◆ **WHAT IS EXPECTED**
Your result will be the set of lines with "FreeFire", copied from the material below.

◆ **EXTRACTED INFORMATION**
▼

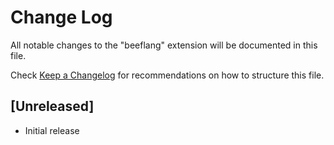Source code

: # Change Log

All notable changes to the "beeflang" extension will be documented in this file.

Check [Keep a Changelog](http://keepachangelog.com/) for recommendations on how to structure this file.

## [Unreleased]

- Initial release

▲
▼

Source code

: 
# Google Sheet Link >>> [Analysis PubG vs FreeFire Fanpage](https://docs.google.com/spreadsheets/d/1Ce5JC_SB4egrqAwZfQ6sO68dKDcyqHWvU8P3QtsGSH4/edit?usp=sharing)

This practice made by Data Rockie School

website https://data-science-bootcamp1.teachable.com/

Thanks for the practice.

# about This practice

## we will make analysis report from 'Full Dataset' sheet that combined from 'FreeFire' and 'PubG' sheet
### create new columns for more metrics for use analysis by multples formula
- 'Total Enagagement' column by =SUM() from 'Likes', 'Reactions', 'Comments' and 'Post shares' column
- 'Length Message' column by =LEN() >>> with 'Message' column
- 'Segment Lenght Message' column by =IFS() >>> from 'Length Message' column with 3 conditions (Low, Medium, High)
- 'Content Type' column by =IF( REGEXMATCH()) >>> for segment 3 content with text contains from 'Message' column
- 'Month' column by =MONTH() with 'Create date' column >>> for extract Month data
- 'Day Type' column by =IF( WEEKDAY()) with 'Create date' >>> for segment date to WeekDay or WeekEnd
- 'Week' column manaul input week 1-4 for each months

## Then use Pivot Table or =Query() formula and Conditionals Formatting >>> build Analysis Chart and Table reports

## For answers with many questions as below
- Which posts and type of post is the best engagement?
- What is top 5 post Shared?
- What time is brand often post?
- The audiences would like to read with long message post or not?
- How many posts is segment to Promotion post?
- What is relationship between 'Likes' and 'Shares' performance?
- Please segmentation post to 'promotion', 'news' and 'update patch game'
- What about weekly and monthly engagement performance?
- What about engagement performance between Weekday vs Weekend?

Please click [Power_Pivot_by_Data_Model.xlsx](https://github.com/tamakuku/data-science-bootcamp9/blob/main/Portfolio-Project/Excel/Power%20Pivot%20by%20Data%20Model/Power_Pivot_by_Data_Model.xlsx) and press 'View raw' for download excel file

▲

◆ **RESPONSE TO THE TASK**
# Google Sheet Link >>> [Analysis PubG vs FreeFire Fanpage](https://docs.google.com/spreadsheets/d/1Ce5JC_SB4egrqAwZfQ6sO68dKDcyqHWvU8P3QtsGSH4/edit?usp=sharing)
## we will make analysis report from 'Full Dataset' sheet that combined from 'FreeFire' and 'PubG' sheet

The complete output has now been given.